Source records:
-------------------------

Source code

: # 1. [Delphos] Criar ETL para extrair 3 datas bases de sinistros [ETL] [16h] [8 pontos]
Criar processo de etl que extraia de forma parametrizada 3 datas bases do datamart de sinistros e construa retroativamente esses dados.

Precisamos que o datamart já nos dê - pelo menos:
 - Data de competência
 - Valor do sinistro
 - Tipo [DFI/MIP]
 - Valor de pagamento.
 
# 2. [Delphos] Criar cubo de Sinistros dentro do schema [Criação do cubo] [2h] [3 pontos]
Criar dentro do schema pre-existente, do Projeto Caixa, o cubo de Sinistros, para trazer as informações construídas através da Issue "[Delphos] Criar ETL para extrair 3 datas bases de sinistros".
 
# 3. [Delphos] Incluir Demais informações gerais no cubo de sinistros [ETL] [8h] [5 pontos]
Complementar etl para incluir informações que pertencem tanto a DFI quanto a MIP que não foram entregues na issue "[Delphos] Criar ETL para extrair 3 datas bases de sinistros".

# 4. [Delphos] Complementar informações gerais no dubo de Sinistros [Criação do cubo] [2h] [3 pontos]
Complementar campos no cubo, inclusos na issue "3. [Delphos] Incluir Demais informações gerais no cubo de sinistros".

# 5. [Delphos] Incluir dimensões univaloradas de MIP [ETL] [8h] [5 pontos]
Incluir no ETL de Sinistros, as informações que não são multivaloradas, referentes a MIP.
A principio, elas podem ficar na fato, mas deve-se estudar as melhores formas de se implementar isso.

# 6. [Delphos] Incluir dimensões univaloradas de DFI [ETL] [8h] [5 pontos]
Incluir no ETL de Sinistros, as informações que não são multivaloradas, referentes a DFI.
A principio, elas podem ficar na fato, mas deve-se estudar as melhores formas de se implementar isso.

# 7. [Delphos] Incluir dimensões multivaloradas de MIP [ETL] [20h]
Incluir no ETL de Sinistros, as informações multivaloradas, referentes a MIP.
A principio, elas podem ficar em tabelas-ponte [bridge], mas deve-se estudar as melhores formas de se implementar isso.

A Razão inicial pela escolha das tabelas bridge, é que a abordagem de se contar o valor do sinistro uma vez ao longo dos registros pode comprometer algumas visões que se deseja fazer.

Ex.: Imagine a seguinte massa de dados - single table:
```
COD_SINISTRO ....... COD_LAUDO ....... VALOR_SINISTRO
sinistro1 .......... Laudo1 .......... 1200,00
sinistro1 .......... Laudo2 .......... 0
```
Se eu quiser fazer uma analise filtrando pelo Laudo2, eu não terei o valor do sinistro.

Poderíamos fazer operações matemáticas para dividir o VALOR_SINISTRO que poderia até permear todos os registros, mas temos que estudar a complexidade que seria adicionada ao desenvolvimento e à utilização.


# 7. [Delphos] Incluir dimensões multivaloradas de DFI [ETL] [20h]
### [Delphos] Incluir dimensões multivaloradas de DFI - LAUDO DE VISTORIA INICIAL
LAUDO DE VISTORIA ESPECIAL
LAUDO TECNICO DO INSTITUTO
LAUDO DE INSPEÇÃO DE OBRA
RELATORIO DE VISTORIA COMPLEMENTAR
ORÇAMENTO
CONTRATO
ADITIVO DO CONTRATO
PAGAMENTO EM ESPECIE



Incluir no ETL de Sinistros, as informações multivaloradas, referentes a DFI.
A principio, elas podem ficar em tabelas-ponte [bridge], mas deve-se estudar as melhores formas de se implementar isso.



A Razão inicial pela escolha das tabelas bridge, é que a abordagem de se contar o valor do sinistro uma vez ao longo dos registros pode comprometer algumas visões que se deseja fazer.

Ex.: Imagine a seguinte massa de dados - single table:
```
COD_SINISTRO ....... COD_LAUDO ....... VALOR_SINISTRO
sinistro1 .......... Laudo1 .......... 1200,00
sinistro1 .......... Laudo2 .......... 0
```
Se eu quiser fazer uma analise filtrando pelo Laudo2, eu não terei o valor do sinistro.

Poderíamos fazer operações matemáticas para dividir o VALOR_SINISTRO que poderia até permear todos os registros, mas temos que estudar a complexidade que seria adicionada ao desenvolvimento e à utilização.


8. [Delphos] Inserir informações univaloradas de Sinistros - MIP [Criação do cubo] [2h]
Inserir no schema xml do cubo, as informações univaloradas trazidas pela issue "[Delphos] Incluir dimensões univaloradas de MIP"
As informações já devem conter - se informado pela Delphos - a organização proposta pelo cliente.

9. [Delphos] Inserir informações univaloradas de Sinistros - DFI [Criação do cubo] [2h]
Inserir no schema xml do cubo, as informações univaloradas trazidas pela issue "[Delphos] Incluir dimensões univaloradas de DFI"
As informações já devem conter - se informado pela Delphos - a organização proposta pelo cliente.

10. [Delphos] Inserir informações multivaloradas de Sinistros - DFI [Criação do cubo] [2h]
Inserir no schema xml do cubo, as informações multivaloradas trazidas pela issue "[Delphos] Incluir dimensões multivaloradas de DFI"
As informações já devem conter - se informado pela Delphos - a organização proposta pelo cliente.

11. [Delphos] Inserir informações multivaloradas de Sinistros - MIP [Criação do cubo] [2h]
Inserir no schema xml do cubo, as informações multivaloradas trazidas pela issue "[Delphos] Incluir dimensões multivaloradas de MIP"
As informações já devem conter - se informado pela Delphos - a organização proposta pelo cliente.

-------------------------

From the data above, output exactly the lines between the one containing "# 6. [Delphos]" and the one containing "PAGAMENTO EM ESPECIE", counting both of them.

# 6. [Delphos] Incluir dimensões univaloradas de DFI [ETL] [8h] [5 pontos]
Incluir no ETL de Sinistros, as informações que não são multivaloradas, referentes a DFI.
A principio, elas podem ficar na fato, mas deve-se estudar as melhores formas de se implementar isso.

# 7. [Delphos] Incluir dimensões multivaloradas de MIP [ETL] [20h]
Incluir no ETL de Sinistros, as informações multivaloradas, referentes a MIP.
A principio, elas podem ficar em tabelas-ponte [bridge], mas deve-se estudar as melhores formas de se implementar isso.

A Razão inicial pela escolha das tabelas bridge, é que a abordagem de se contar o valor do sinistro uma vez ao longo dos registros pode comprometer algumas visões que se deseja fazer.

Ex.: Imagine a seguinte massa de dados - single table:
```
COD_SINISTRO ....... COD_LAUDO ....... VALOR_SINISTRO
sinistro1 .......... Laudo1 .......... 1200,00
sinistro1 .......... Laudo2 .......... 0
```
Se eu quiser fazer uma analise filtrando pelo Laudo2, eu não terei o valor do sinistro.

Poderíamos fazer operações matemáticas para dividir o VALOR_SINISTRO que poderia até permear todos os registros, mas temos que estudar a complexidade que seria adicionada ao desenvolvimento e à utilização.


# 7. [Delphos] Incluir dimensões multivaloradas de DFI [ETL] [20h]
### [Delphos] Incluir dimensões multivaloradas de DFI - LAUDO DE VISTORIA INICIAL
LAUDO DE VISTORIA ESPECIAL
LAUDO TECNICO DO INSTITUTO
LAUDO DE INSPEÇÃO DE OBRA
RELATORIO DE VISTORIA COMPLEMENTAR
ORÇAMENTO
CONTRATO
ADITIVO DO CONTRATO
PAGAMENTO EM ESPECIE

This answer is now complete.